**Work item:** Below are entries; write every one of them out again exactly.

┌─ Input material

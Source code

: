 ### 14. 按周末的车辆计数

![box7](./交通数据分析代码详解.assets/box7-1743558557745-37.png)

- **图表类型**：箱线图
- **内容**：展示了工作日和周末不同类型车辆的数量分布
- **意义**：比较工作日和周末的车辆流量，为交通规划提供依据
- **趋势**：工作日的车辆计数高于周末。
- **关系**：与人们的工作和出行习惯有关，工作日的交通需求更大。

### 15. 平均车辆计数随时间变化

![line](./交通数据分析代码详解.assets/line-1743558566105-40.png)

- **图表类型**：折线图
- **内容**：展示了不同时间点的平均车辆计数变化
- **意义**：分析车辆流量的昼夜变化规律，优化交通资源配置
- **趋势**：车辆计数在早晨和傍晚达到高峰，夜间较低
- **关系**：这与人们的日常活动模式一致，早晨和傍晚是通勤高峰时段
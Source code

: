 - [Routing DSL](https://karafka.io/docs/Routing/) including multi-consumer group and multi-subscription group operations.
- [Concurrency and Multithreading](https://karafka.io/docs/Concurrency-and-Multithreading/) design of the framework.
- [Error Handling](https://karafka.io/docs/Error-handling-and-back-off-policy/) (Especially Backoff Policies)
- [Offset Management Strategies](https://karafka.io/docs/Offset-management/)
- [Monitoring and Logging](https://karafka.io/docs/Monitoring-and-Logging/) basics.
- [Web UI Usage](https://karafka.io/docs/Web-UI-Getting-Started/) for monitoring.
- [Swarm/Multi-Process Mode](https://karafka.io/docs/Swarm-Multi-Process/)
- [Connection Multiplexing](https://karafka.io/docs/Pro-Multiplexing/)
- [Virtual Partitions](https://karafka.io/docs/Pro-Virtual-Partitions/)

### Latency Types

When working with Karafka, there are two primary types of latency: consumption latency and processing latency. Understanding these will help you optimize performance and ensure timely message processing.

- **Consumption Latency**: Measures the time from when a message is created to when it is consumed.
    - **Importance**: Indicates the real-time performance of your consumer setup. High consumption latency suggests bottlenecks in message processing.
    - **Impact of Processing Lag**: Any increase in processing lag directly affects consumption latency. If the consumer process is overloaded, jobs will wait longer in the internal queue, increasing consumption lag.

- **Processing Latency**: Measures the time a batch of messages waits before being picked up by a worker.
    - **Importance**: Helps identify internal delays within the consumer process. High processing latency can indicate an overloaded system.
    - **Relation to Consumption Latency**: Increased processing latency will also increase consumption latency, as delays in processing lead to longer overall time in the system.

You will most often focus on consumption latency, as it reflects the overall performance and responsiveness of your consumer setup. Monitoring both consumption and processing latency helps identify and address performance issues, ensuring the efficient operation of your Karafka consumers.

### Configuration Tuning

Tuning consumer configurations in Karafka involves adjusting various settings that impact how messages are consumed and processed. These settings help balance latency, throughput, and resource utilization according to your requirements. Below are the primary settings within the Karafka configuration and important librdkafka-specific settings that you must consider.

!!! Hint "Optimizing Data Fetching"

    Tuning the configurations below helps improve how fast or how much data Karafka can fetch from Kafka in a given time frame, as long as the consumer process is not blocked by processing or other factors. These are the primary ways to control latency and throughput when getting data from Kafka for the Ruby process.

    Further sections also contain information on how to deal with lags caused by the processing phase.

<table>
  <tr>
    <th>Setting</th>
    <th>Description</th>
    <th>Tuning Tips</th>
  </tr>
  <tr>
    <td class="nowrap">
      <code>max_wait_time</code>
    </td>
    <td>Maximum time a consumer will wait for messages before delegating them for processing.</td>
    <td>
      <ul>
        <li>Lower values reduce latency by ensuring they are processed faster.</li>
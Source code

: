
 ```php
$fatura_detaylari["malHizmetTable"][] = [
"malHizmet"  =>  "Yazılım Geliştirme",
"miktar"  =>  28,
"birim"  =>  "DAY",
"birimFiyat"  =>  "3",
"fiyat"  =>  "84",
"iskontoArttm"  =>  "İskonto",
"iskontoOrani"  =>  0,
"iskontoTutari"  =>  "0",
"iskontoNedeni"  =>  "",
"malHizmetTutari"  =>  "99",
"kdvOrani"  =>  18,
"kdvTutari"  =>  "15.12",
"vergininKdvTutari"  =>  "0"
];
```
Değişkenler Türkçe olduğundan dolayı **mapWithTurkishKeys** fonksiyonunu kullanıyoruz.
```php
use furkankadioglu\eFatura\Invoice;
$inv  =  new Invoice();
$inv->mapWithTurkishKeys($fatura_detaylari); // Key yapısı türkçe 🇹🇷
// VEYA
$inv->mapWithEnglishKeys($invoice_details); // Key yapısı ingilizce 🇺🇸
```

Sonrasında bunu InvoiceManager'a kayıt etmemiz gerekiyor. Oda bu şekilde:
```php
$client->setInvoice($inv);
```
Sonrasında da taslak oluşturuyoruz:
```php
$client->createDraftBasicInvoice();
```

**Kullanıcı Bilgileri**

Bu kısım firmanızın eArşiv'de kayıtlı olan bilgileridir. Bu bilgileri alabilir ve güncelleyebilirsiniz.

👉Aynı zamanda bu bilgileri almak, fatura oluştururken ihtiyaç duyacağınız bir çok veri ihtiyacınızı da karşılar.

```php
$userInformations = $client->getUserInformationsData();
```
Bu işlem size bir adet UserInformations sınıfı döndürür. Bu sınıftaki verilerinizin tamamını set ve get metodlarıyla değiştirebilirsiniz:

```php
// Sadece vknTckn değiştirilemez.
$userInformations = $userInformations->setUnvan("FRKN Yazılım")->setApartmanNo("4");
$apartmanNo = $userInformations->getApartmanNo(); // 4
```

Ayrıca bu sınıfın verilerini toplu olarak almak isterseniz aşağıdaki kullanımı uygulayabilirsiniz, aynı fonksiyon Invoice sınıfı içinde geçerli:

└─

**Response for this exercise:**
Source code

: ### 14. 按周末的车辆计数

![box7](./交通数据分析代码详解.assets/box7-1743558557745-37.png)

- **图表类型**：箱线图
- **内容**：展示了工作日和周末不同类型车辆的数量分布
- **意义**：比较工作日和周末的车辆流量，为交通规划提供依据
- **趋势**：工作日的车辆计数高于周末。
- **关系**：与人们的工作和出行习惯有关，工作日的交通需求更大。

### 15. 平均车辆计数随时间变化

![line](./交通数据分析代码详解.assets/line-1743558566105-40.png)

- **图表类型**：折线图
- **内容**：展示了不同时间点的平均车辆计数变化
- **意义**：分析车辆流量的昼夜变化规律，优化交通资源配置
- **趋势**：车辆计数在早晨和傍晚达到高峰，夜间较低
- **关系**：这与人们的日常活动模式一致，早晨和傍晚是通勤高峰时段
Source code

: - [Routing DSL](https://karafka.io/docs/Routing/) including multi-consumer group and multi-subscription group operations.
- [Concurrency and Multithreading](https://karafka.io/docs/Concurrency-and-Multithreading/) design of the framework.
- [Error Handling](https://karafka.io/docs/Error-handling-and-back-off-policy/) (Especially Backoff Policies)
- [Offset Management Strategies](https://karafka.io/docs/Offset-management/)
- [Monitoring and Logging](https://karafka.io/docs/Monitoring-and-Logging/) basics.
- [Web UI Usage](https://karafka.io/docs/Web-UI-Getting-Started/) for monitoring.
- [Swarm/Multi-Process Mode](https://karafka.io/docs/Swarm-Multi-Process/)
- [Connection Multiplexing](https://karafka.io/docs/Pro-Multiplexing/)
- [Virtual Partitions](https://karafka.io/docs/Pro-Virtual-Partitions/)

### Latency Types

When working with Karafka, there are two primary types of latency: consumption latency and processing latency. Understanding these will help you optimize performance and ensure timely message processing.

- **Consumption Latency**: Measures the time from when a message is created to when it is consumed.
    - **Importance**: Indicates the real-time performance of your consumer setup. High consumption latency suggests bottlenecks in message processing.
    - **Impact of Processing Lag**: Any increase in processing lag directly affects consumption latency. If the consumer process is overloaded, jobs will wait longer in the internal queue, increasing consumption lag.

- **Processing Latency**: Measures the time a batch of messages waits before being picked up by a worker.
    - **Importance**: Helps identify internal delays within the consumer process. High processing latency can indicate an overloaded system.
    - **Relation to Consumption Latency**: Increased processing latency will also increase consumption latency, as delays in processing lead to longer overall time in the system.

You will most often focus on consumption latency, as it reflects the overall performance and responsiveness of your consumer setup. Monitoring both consumption and processing latency helps identify and address performance issues, ensuring the efficient operation of your Karafka consumers.

### Configuration Tuning

Tuning consumer configurations in Karafka involves adjusting various settings that impact how messages are consumed and processed. These settings help balance latency, throughput, and resource utilization according to your requirements. Below are the primary settings within the Karafka configuration and important librdkafka-specific settings that you must consider.

!!! Hint "Optimizing Data Fetching"

    Tuning the configurations below helps improve how fast or how much data Karafka can fetch from Kafka in a given time frame, as long as the consumer process is not blocked by processing or other factors. These are the primary ways to control latency and throughput when getting data from Kafka for the Ruby process.

    Further sections also contain information on how to deal with lags caused by the processing phase.

<table>
  <tr>
    <th>Setting</th>
    <th>Description</th>
    <th>Tuning Tips</th>
  </tr>
  <tr>
    <td class="nowrap">
      <code>max_wait_time</code>
    </td>
    <td>Maximum time a consumer will wait for messages before delegating them for processing.</td>
    <td>
      <ul>
        <li>Lower values reduce latency by ensuring they are processed faster.</li>
Source code

:
 ```php
$fatura_detaylari["malHizmetTable"][] = [
"malHizmet"  =>  "Yazılım Geliştirme",
"miktar"  =>  28,
"birim"  =>  "DAY",
"birimFiyat"  =>  "3",
"fiyat"  =>  "84",
"iskontoArttm"  =>  "İskonto",
"iskontoOrani"  =>  0,
"iskontoTutari"  =>  "0",
"iskontoNedeni"  =>  "",
"malHizmetTutari"  =>  "99",
"kdvOrani"  =>  18,
"kdvTutari"  =>  "15.12",
"vergininKdvTutari"  =>  "0"
];
```
Değişkenler Türkçe olduğundan dolayı **mapWithTurkishKeys** fonksiyonunu kullanıyoruz.
```php
use furkankadioglu\eFatura\Invoice;
$inv  =  new Invoice();
$inv->mapWithTurkishKeys($fatura_detaylari); // Key yapısı türkçe 🇹🇷
// VEYA
$inv->mapWithEnglishKeys($invoice_details); // Key yapısı ingilizce 🇺🇸
```

Sonrasında bunu InvoiceManager'a kayıt etmemiz gerekiyor. Oda bu şekilde:
```php
$client->setInvoice($inv);
```
Sonrasında da taslak oluşturuyoruz:
```php
$client->createDraftBasicInvoice();
```

**Kullanıcı Bilgileri**

Bu kısım firmanızın eArşiv'de kayıtlı olan bilgileridir. Bu bilgileri alabilir ve güncelleyebilirsiniz.

👉Aynı zamanda bu bilgileri almak, fatura oluştururken ihtiyaç duyacağınız bir çok veri ihtiyacınızı da karşılar.

```php
$userInformations = $client->getUserInformationsData();
```
Bu işlem size bir adet UserInformations sınıfı döndürür. Bu sınıftaki verilerinizin tamamını set ve get metodlarıyla değiştirebilirsiniz:

```php
// Sadece vknTckn değiştirilemez.
$userInformations = $userInformations->setUnvan("FRKN Yazılım")->setApartmanNo("4");
$apartmanNo = $userInformations->getApartmanNo(); // 4
```

Ayrıca bu sınıfın verilerini toplu olarak almak isterseniz aşağıdaki kullanımı uygulayabilirsiniz, aynı fonksiyon Invoice sınıfı içinde geçerli:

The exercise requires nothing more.